Data for this task>

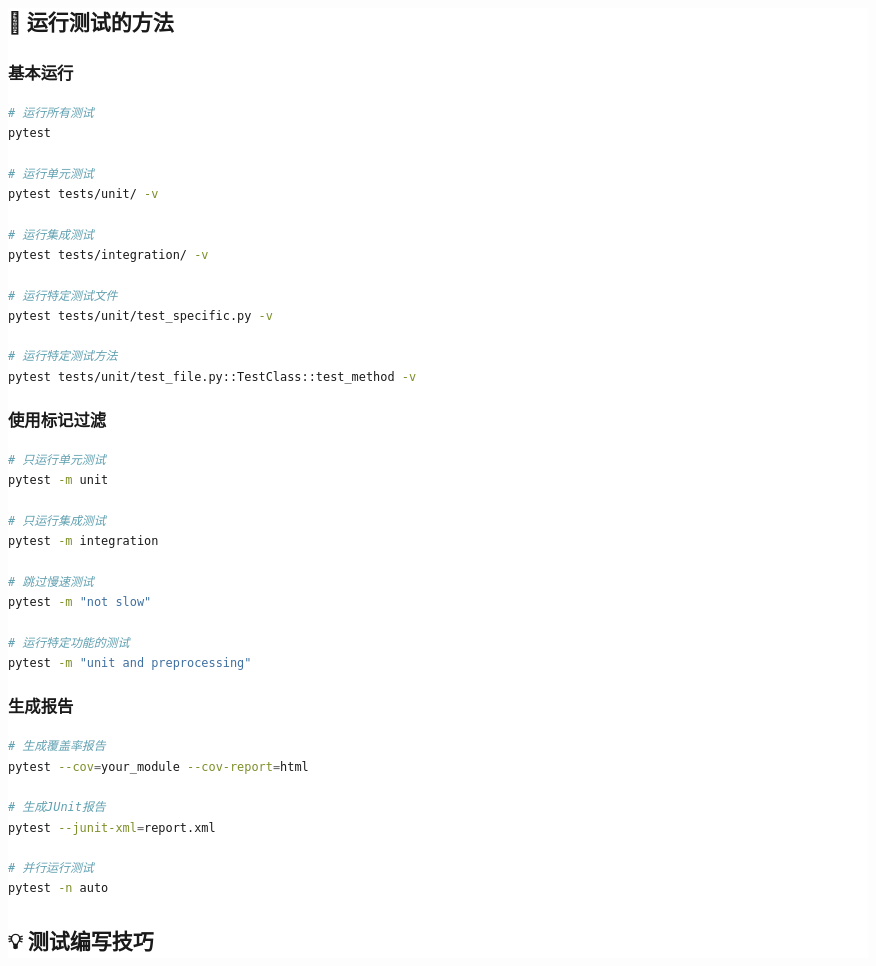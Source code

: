 ## 🚀 运行测试的方法

### 基本运行

```bash
# 运行所有测试
pytest

# 运行单元测试
pytest tests/unit/ -v

# 运行集成测试
pytest tests/integration/ -v

# 运行特定测试文件
pytest tests/unit/test_specific.py -v

# 运行特定测试方法
pytest tests/unit/test_file.py::TestClass::test_method -v
```

### 使用标记过滤

```bash
# 只运行单元测试
pytest -m unit

# 只运行集成测试
pytest -m integration

# 跳过慢速测试
pytest -m "not slow"

# 运行特定功能的测试
pytest -m "unit and preprocessing"
```

### 生成报告

```bash
# 生成覆盖率报告
pytest --cov=your_module --cov-report=html

# 生成JUnit报告
pytest --junit-xml=report.xml

# 并行运行测试
pytest -n auto
```

## 💡 测试编写技巧
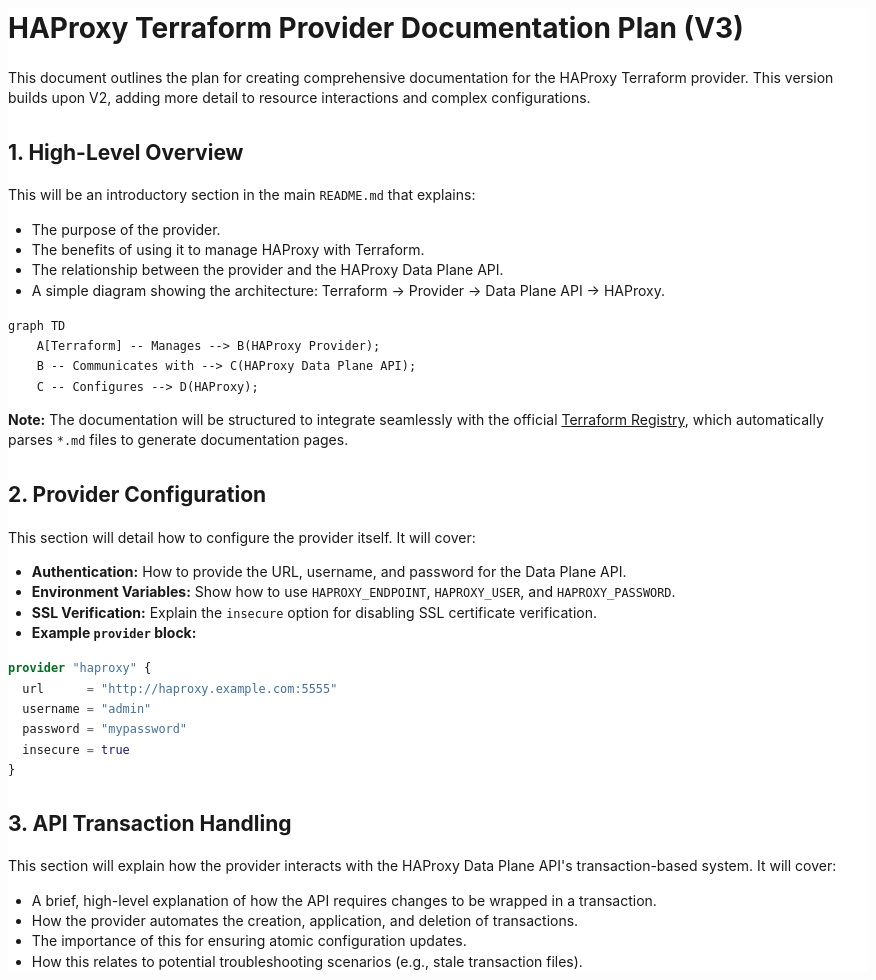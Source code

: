 # HAProxy Terraform Provider Documentation Plan (V3)

This document outlines the plan for creating comprehensive documentation for the HAProxy Terraform provider. This version builds upon V2, adding more detail to resource interactions and complex configurations.

## 1. High-Level Overview

This will be an introductory section in the main `README.md` that explains:

- The purpose of the provider.
- The benefits of using it to manage HAProxy with Terraform.
- The relationship between the provider and the HAProxy Data Plane API.
- A simple diagram showing the architecture: Terraform -> Provider -> Data Plane API -> HAProxy.

```mermaid
graph TD
    A[Terraform] -- Manages --> B(HAProxy Provider);
    B -- Communicates with --> C(HAProxy Data Plane API);
    C -- Configures --> D(HAProxy);
```

**Note:** The documentation will be structured to integrate seamlessly with the official [Terraform Registry](https://registry.terraform.io/), which automatically parses `*.md` files to generate documentation pages.

## 2. Provider Configuration

This section will detail how to configure the provider itself. It will cover:

- **Authentication:** How to provide the URL, username, and password for the Data Plane API.
- **Environment Variables:** Show how to use `HAPROXY_ENDPOINT`, `HAPROXY_USER`, and `HAPROXY_PASSWORD`.
- **SSL Verification:** Explain the `insecure` option for disabling SSL certificate verification.
- **Example `provider` block:**

```terraform
provider "haproxy" {
  url      = "http://haproxy.example.com:5555"
  username = "admin"
  password = "mypassword"
  insecure = true
}
```

## 3. API Transaction Handling

This section will explain how the provider interacts with the HAProxy Data Plane API's transaction-based system. It will cover:

- A brief, high-level explanation of how the API requires changes to be wrapped in a transaction.
- How the provider automates the creation, application, and deletion of transactions.
- The importance of this for ensuring atomic configuration updates.
- How this relates to potential troubleshooting scenarios (e.g., stale transaction files).
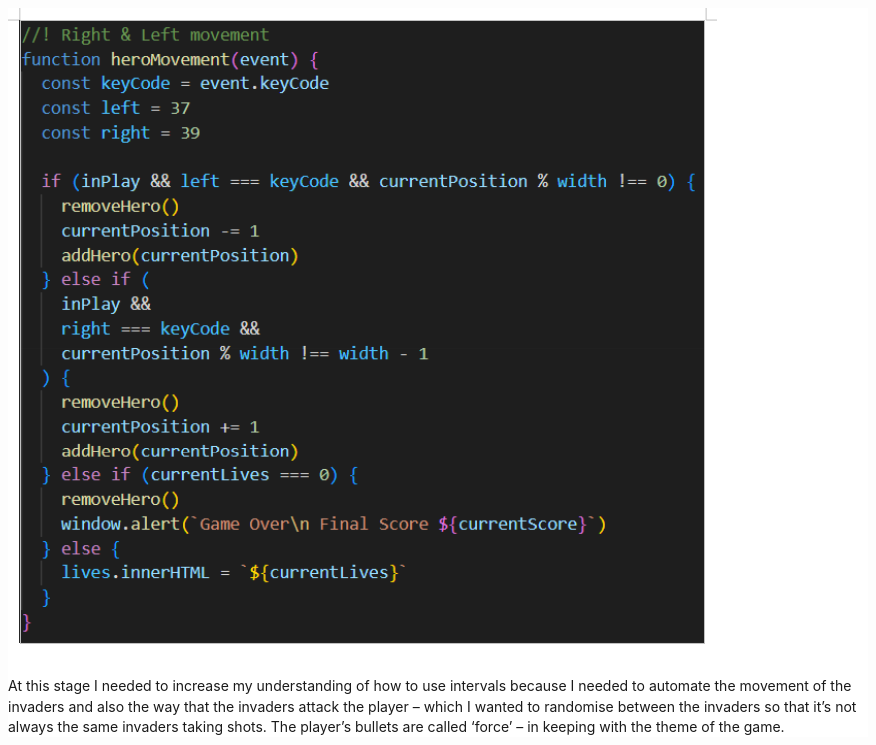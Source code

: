 ![](pics/heromovement.png)


At this stage I needed to increase my understanding of how to use intervals because I needed to automate the movement of the invaders and also the way that the invaders attack the player – which I wanted to randomise between the invaders so that it’s not always the same invaders taking shots. The player’s bullets are called ‘force’ – in keeping with the theme of the game.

What you should do> Within the records above, count the lines that include the string "between"; state the number and nothing else.

Exercise response> 2